Tue, Aug 01, 2006 - Page 18 News List

Pavin clinches elusive PGA win

AT LAST It has been a long haul for Corey Pavin, but the hard work paid off on Sunday when he pocketed US$720,000 for winning the US Bank Championship


Corey Pavin smiles with the trophy after his victory at the US Bank Championship at Brown Deer Park Golf Club in Milwaukee, Wisconsin, on Sunday. Pavin finished with a 20-under 260 total.


Corey Pavin's putting prowess carried him to his first US PGA Tour victory in 10 years at the US Bank Championship on Sunday.

The 46-year-old Pavin closed with a 3-under 67 for a two-stroke victory over local favorite Jerry Kelly.

Pavin, whose last victory came in the 1996 Colonial, earned his 15th tour victory with precise putting and a timely eagle on the par-4 eighth. He finished with a 20-under 260 total.

Kelly also finished with a 67. Jeff Sluman (64) was 17 under, Frank Lickliter (69) and D.J. Trahan (69) followed at 15 under and Woody Austin (65), Joey Sindelar (67) and Billy Andrade (68) were 14 under.

Pavin, who also won the tournament 20 years ago, became the eighth two-time champion in Milwaukee. While his first win here was worth US$72,000, Sunday's check was 10 times that at US$720,000.

Kelly said he wanted to go head-to-head with the leader in the final round. Before the tournament, Pavin seemed like an unlikely candidate, ranking 194th in driving distance and 175th in putting on tour.

But the 1995 US Open winner scorched the short 6,759-yard Brown Deer Park Golf Course early with a tour-record 26 on the par-34 front nine on Thursday. He finished the first round with a 61 and shot a 64 in the second to reach 15 under and tie the tour scoring record for the first 36 holes at 125.

Kelly had the backing of the partisan crowd expecting the Wisconsinite who lost in a playoff here in 1996 to finally win the tournament he calls a "major."

The gallery and even those outside the course loudly urged Kelly on as he tried to pump them up by waving his arms for more noise during his final round, especially down the stretch. Walking up one fairway, a man riding a bicycle in the subdivision across the street began shouting for Kelly hysterically.

But Pavin, who said he has rediscovered his putting stroke after the return of caddie Eric Schwarz following a six-month layoff, relished the chance to be the outsider and spoil everyone's fun.

Kelly, who started Sunday two shots behind Pavin, spoiled his own chances.

He did not make a bogey, but missed 13 birdie putts, the closest from 7 feet, and did not make a putt longer than 5 feet.

After an eagle attempt on No. 15, Kelly birdied to move to 18 under, two strokes behind Pavin. But he again missed birdie putts on Nos. 16, 17 and 18.

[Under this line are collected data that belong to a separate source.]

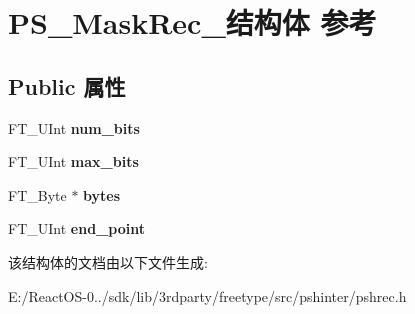 \hypertarget{struct_p_s___mask_rec__}{}\section{P\+S\+\_\+\+Mask\+Rec\+\_\+结构体 参考}
\label{struct_p_s___mask_rec__}
\subsection*{Public 属性}
\begin{DoxyCompactItemize}
\item 
\mbox{\label{struct_p_s___mask_rec___aaa6067e8b00aab3959c00ed4822b78df}} 
F\+T\+\_\+\+U\+Int {\bfseries num\+\_\+bits}
\item 
\mbox{\label{struct_p_s___mask_rec___a53e3d96ef77393a7c1bf789f3e242b08}} 
F\+T\+\_\+\+U\+Int {\bfseries max\+\_\+bits}
\item 
\mbox{\label{struct_p_s___mask_rec___af9cf1260cc7fa966da92a7837a09e75f}} 
F\+T\+\_\+\+Byte $\ast$ {\bfseries bytes}
\item 
\mbox{\label{struct_p_s___mask_rec___a521beb50ceb5c7125ecd3ecccad918b0}} 
F\+T\+\_\+\+U\+Int {\bfseries end\+\_\+point}
\end{DoxyCompactItemize}


该结构体的文档由以下文件生成\+:\begin{DoxyCompactItemize}
\item 
E\+:/\+React\+O\+S-\/0../sdk/lib/3rdparty/freetype/src/pshinter/pshrec.\+h\end{DoxyCompactItemize}
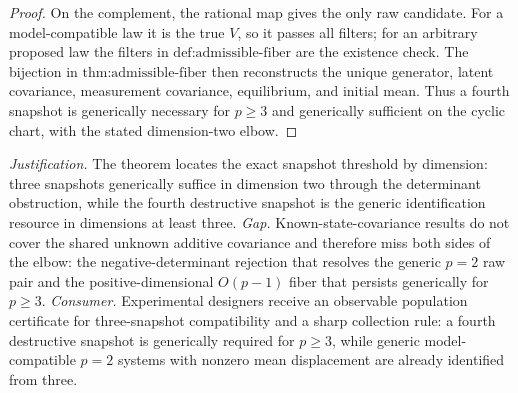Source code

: \documentclass{article}
\begin{document}
\begin{proof}
On the complement, the rational map gives the only raw candidate.  For a model-compatible law it is the true \(V\), so it passes all filters; for an arbitrary proposed law the filters in \(\text{def:admissible-fiber}\) are the existence check.  The bijection in \(\text{thm:admissible-fiber}\) then reconstructs the unique generator, latent covariance, measurement covariance, equilibrium, and initial mean.  Thus a fourth snapshot is generically necessary for \(p\ge3\) and generically sufficient on the cyclic chart, with the stated dimension-two elbow.
\end{proof}
\par\smallskip\noindent \textit{Justification.} The theorem locates the exact snapshot threshold by dimension: three snapshots generically suffice in dimension two through the determinant obstruction, while the fourth destructive snapshot is the generic identification resource in dimensions at least three. \textit{Gap.} Known-state-covariance results do not cover the shared unknown additive covariance and therefore miss both sides of the elbow: the negative-determinant rejection that resolves the generic \(p=2\) raw pair and the positive-dimensional \(O(p-1)\) fiber that persists generically for \(p\ge3\). \textit{Consumer.} Experimental designers receive an observable population certificate for three-snapshot compatibility and a sharp collection rule: a fourth destructive snapshot is generically required for \(p\ge3\), while generic model-compatible \(p=2\) systems with nonzero mean displacement are already identified from three.
\end{document}

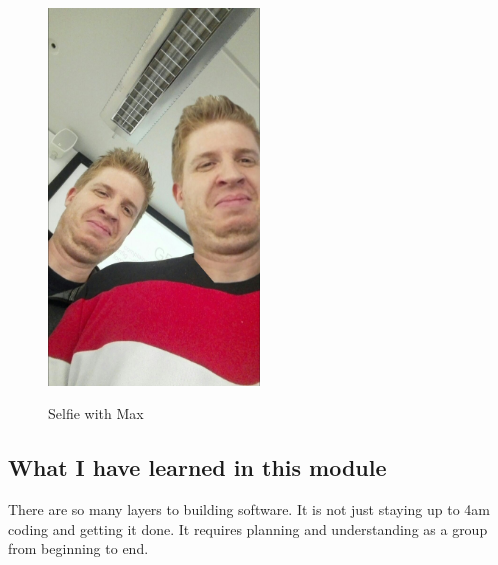 \begin{figure}[h]
\caption{Selfie with Max}
\centering
\includegraphics[width=0.5\textwidth]{af48bcf9-8756-467e-bd54-b3275c9d5df9.jpg}
\label{fig:selfie}
\end{figure}



\subsection{What I have learned in this module}
There are so many layers to building software. It is not just staying up to 4am coding and getting it done. It requires planning and understanding as a group from beginning to end.

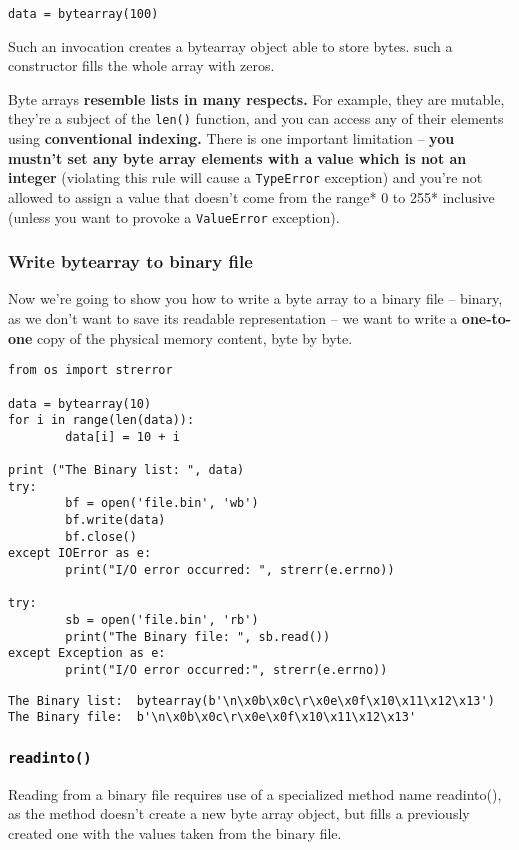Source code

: \documentclass[11pt]{article}
\begin{document}
\texttt{data = bytearray(100)}

Such an invocation creates a bytearray object able to store
bytes. such a constructor fills the whole array with zeros.

Byte arrays \textbf{resemble lists in many respects.} For example, they are
mutable, they’re a subject of the \texttt{len()} function, and you can access
any of their elements using \textbf{conventional indexing.} There is one
important limitation – \textbf{you mustn’t set any byte array elements with a}
\textbf{value which is not an integer} (violating this rule will cause a
\texttt{TypeError} exception) and you’re not allowed to assign a value that
doesn’t come from the range* 0 to 255* inclusive (unless you want to
provoke a \texttt{ValueError} exception).

\subsubsection{Write bytearray to binary file}
\label{sec:org235d385}
Now we’re going to show you how to write a byte array to a binary file
– binary, as we don’t want to save its readable representation – we
want to write a \textbf{one-to-one} copy of the physical memory content, byte
by byte.

\begin{verbatim}
from os import strerror

data = bytearray(10)
for i in range(len(data)):
        data[i] = 10 + i

print ("The Binary list: ", data)
try:
        bf = open('file.bin', 'wb')
        bf.write(data)
        bf.close()
except IOError as e:
        print("I/O error occurred: ", strerr(e.errno))

try:
        sb = open('file.bin', 'rb')
        print("The Binary file: ", sb.read())
except Exception as e:
        print("I/O error occurred:", strerr(e.errno))
\end{verbatim}

\begin{verbatim}
The Binary list:  bytearray(b'\n\x0b\x0c\r\x0e\x0f\x10\x11\x12\x13')
The Binary file:  b'\n\x0b\x0c\r\x0e\x0f\x10\x11\x12\x13'
\end{verbatim}

\subsubsection{\texttt{readinto()}}
\label{sec:org37a7704}
Reading from a binary file requires use of a specialized method name
readinto(), as the method doesn’t create a new byte array object, but
fills a previously created one with the values taken from the binary
file.
\end{document}
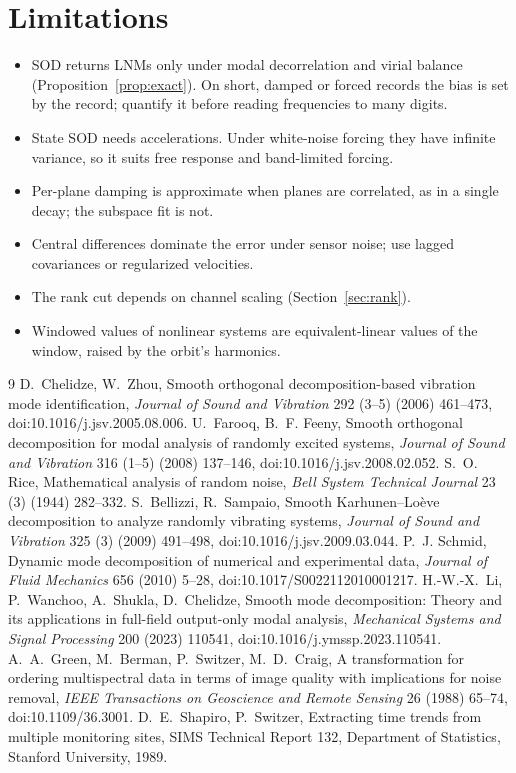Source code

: \documentclass[report]{nld}
\begin{document}
\section{Limitations}
\begin{itemize}
  \item SOD returns LNMs only under modal decorrelation and virial balance
    (Proposition~\ref{prop:exact}). On short, damped or forced records the bias is set by
    the record; quantify it before reading frequencies to many digits.
  \item State SOD needs accelerations. Under white-noise forcing they have infinite
    variance, so it suits free response and band-limited forcing.
  \item Per-plane damping is approximate when planes are correlated, as in a single
    decay; the subspace fit is not.
  \item Central differences dominate the error under sensor noise; use lagged covariances
    or regularized velocities.
  \item The rank cut depends on channel scaling (Section~\ref{sec:rank}).
  \item Windowed values of nonlinear systems are equivalent-linear values of the window,
    raised by the orbit's harmonics.
\end{itemize}

\begin{thebibliography}{9}\small
{} D.~Chelidze, W.~Zhou, Smooth orthogonal decomposition-based
  vibration mode identification, \emph{Journal of Sound and Vibration} 292 (3--5) (2006)
  461--473, doi:10.1016/j.jsv.2005.08.006.
 U.~Farooq, B.~F. Feeny, Smooth orthogonal decomposition for modal
  analysis of randomly excited systems, \emph{Journal of Sound and Vibration} 316 (1--5)
  (2008) 137--146, doi:10.1016/j.jsv.2008.02.052.
 S.~O. Rice, Mathematical analysis of random noise, \emph{Bell System
  Technical Journal} 23 (3) (1944) 282--332.
 S.~Bellizzi, R.~Sampaio, Smooth Karhunen--Lo\`eve decomposition to
  analyze randomly vibrating systems, \emph{Journal of Sound and Vibration} 325 (3) (2009)
  491--498, doi:10.1016/j.jsv.2009.03.044.
 P.~J. Schmid, Dynamic mode decomposition of numerical and
  experimental data, \emph{Journal of Fluid Mechanics} 656 (2010) 5--28,
  doi:10.1017/S0022112010001217.
 H.-W.-X.~Li, P.~Wanchoo, A.~Shukla, D.~Chelidze, Smooth mode decomposition: Theory and its applications in full-field output-only modal analysis, \emph{Mechanical Systems and Signal Processing} 200 (2023) 110541, doi:10.1016/j.ymssp.2023.110541.
 A.~A.~Green, M.~Berman, P.~Switzer, M.~D.~Craig, A transformation for ordering multispectral data in terms of image quality with implications for noise removal, \emph{IEEE Transactions on Geoscience and Remote Sensing} 26 (1988) 65--74, doi:10.1109/36.3001.
 D.~E.~Shapiro, P.~Switzer, Extracting time trends from multiple monitoring sites, SIMS Technical Report 132, Department of Statistics, Stanford University, 1989.
\end{thebibliography}
\end{document}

Meanwhile, Pavin's biggest shot came on the par-4 eighth hole, when he opened a four-stroke lead over Kelly. Pavin hit a drive 270 yards to the center of the fairway, and his second shot from 172 yards bounced three times and rolled into the cup for an eagle.

The first person to congratulate him? Kelly.

It was all Kelly could do because of his lousy putting.

Meanwhile, Pavin, who came from behind for his win here in 1986, even made putts he thought he had missed, like at No. 10, when he flipped his putter end over end after a 7-footer that appeared to be rolling past the hole fell in.

Pavin did not three-putt a single green and averaged 26.5 putts per round.